# [Work required]
Reproduce only what lies between the first line of the material below and the line containing "Application logic can", with both of those lines included and every line kept exact.

# [Data to process]

__________

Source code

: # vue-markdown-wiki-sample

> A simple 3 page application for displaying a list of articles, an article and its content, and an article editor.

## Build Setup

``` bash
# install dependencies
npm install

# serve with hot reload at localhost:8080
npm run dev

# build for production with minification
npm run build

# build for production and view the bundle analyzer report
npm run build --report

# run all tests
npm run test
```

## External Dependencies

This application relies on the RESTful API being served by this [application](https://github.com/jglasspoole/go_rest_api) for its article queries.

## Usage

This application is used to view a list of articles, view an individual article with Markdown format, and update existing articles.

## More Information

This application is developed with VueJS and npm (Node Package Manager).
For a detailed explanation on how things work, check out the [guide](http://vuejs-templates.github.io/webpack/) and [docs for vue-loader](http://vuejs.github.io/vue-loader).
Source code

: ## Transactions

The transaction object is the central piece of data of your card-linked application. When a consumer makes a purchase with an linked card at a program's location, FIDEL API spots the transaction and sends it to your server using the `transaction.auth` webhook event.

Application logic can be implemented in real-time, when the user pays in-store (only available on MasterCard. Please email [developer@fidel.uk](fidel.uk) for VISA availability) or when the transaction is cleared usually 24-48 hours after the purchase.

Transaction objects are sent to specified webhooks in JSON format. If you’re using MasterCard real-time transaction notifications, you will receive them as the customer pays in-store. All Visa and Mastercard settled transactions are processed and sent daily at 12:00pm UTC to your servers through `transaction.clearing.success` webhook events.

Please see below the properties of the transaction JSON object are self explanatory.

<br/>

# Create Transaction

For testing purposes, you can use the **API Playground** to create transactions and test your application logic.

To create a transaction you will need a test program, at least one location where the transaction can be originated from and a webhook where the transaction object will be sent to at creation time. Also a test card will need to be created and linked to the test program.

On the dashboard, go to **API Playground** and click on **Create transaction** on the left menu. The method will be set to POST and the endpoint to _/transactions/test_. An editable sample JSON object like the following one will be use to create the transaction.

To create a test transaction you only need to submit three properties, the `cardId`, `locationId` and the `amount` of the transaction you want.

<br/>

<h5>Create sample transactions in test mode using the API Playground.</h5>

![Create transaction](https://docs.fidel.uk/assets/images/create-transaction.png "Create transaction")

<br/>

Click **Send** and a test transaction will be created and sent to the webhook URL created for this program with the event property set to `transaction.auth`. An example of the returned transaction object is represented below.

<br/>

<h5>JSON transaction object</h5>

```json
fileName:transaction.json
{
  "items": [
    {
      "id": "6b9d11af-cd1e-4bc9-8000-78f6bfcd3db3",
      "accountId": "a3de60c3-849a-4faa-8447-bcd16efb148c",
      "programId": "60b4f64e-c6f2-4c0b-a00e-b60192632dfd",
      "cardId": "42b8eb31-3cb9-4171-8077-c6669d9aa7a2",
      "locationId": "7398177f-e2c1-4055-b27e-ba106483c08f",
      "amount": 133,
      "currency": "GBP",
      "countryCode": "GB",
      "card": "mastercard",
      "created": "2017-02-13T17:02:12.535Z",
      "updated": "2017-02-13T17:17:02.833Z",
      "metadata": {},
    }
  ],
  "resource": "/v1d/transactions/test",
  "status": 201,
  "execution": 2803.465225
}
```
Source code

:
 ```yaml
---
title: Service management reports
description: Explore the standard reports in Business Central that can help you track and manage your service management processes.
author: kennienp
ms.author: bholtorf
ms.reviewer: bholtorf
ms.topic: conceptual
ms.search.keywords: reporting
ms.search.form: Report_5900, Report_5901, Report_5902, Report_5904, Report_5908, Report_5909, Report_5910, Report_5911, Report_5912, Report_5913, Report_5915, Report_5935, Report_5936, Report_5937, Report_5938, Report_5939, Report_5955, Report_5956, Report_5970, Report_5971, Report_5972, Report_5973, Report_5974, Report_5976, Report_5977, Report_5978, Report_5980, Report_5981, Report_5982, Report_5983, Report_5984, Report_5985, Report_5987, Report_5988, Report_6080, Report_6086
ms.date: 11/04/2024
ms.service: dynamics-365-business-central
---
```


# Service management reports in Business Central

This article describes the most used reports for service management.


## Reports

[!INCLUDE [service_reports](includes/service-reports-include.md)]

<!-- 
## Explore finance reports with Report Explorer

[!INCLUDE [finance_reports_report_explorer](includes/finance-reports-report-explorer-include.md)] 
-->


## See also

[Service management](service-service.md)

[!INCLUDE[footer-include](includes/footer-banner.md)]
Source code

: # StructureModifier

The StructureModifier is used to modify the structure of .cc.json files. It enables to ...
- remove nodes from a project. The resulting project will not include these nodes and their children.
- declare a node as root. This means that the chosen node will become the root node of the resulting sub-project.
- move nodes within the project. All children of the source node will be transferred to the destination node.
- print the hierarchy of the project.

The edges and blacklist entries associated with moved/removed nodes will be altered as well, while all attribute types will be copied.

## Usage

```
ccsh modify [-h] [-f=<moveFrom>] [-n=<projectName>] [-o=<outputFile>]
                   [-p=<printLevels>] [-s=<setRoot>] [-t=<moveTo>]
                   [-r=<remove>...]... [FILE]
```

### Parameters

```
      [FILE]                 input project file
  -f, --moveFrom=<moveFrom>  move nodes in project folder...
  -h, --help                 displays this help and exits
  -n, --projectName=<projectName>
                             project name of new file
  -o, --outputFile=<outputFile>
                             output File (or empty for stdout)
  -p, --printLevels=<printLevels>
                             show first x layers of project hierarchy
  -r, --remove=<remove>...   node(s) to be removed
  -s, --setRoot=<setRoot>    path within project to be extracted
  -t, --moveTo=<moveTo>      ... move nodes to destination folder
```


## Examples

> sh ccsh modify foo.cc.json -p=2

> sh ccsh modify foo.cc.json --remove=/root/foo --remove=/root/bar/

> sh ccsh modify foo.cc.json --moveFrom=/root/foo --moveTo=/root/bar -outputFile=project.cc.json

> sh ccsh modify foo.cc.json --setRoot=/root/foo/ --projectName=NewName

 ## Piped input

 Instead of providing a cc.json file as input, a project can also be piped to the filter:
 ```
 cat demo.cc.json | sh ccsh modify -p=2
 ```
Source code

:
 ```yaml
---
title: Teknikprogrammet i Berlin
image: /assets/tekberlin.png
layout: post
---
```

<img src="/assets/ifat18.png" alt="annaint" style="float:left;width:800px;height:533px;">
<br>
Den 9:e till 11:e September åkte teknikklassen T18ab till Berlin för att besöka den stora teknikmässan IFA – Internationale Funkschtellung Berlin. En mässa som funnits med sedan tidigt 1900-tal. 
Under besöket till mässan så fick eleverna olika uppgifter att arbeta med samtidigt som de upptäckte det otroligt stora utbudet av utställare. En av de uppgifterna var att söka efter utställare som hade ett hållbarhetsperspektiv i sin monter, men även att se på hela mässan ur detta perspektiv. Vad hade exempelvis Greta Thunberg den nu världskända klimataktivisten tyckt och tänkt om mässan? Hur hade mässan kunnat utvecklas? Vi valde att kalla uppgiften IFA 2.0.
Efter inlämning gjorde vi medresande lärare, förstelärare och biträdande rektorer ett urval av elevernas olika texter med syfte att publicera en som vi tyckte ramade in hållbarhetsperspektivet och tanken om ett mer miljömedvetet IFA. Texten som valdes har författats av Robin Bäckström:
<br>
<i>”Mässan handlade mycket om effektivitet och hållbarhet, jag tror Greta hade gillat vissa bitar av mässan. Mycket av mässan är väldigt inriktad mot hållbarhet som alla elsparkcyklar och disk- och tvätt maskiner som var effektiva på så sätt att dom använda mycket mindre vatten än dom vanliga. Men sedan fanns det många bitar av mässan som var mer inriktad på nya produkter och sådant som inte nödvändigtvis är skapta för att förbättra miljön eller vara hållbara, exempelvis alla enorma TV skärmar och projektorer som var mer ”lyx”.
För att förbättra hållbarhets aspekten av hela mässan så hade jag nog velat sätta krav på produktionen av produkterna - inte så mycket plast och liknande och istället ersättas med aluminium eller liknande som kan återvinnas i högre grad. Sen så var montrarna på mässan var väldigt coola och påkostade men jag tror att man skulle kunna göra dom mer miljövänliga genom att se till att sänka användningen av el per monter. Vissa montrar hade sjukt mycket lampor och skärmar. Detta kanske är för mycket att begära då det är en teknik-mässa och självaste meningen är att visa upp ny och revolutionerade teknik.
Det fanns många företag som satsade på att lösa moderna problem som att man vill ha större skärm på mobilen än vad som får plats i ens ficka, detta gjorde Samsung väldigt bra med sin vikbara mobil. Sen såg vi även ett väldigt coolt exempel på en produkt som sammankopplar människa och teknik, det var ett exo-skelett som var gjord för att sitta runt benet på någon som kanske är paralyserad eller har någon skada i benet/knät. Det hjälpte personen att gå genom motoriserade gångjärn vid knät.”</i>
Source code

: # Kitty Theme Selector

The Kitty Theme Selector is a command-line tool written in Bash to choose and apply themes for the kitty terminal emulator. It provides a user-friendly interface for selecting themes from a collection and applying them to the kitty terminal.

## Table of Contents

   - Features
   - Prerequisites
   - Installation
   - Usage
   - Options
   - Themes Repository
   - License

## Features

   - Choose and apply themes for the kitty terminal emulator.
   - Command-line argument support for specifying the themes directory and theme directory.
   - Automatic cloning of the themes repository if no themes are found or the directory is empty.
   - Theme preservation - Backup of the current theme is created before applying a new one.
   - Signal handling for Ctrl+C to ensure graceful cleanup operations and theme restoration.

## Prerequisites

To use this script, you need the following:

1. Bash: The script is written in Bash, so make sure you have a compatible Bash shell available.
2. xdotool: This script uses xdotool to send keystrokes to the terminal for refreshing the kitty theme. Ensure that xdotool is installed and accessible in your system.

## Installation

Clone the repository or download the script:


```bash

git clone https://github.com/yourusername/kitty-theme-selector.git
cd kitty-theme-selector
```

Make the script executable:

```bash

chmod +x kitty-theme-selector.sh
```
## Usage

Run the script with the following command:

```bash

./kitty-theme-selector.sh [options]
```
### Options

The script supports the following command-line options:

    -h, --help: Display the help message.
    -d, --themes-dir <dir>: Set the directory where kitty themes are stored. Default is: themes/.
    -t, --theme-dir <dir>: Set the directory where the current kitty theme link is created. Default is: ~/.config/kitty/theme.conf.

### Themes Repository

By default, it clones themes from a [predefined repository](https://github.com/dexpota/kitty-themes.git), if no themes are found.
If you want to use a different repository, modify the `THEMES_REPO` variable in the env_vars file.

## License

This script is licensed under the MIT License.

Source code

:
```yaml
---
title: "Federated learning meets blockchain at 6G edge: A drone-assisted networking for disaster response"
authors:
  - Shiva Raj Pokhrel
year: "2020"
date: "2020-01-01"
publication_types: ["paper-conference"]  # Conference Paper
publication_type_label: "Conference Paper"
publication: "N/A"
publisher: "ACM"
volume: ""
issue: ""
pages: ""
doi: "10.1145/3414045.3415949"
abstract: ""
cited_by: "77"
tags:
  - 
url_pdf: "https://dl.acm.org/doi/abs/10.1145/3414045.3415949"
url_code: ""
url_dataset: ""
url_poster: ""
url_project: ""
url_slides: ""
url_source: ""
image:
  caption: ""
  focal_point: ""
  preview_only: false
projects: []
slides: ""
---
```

__________

# [Written answer]
Source code

: # vue-markdown-wiki-sample

> A simple 3 page application for displaying a list of articles, an article and its content, and an article editor.

## Build Setup

``` bash
# install dependencies
npm install

# serve with hot reload at localhost:8080
npm run dev

# build for production with minification
npm run build

# build for production and view the bundle analyzer report
npm run build --report

# run all tests
npm run test
```

## External Dependencies

This application relies on the RESTful API being served by this [application](https://github.com/jglasspoole/go_rest_api) for its article queries.

## Usage

This application is used to view a list of articles, view an individual article with Markdown format, and update existing articles.

## More Information

This application is developed with VueJS and npm (Node Package Manager).
For a detailed explanation on how things work, check out the [guide](http://vuejs-templates.github.io/webpack/) and [docs for vue-loader](http://vuejs.github.io/vue-loader).
Source code

: ## Transactions

The transaction object is the central piece of data of your card-linked application. When a consumer makes a purchase with an linked card at a program's location, FIDEL API spots the transaction and sends it to your server using the `transaction.auth` webhook event.

Application logic can be implemented in real-time, when the user pays in-store (only available on MasterCard. Please email [developer@fidel.uk](fidel.uk) for VISA availability) or when the transaction is cleared usually 24-48 hours after the purchase.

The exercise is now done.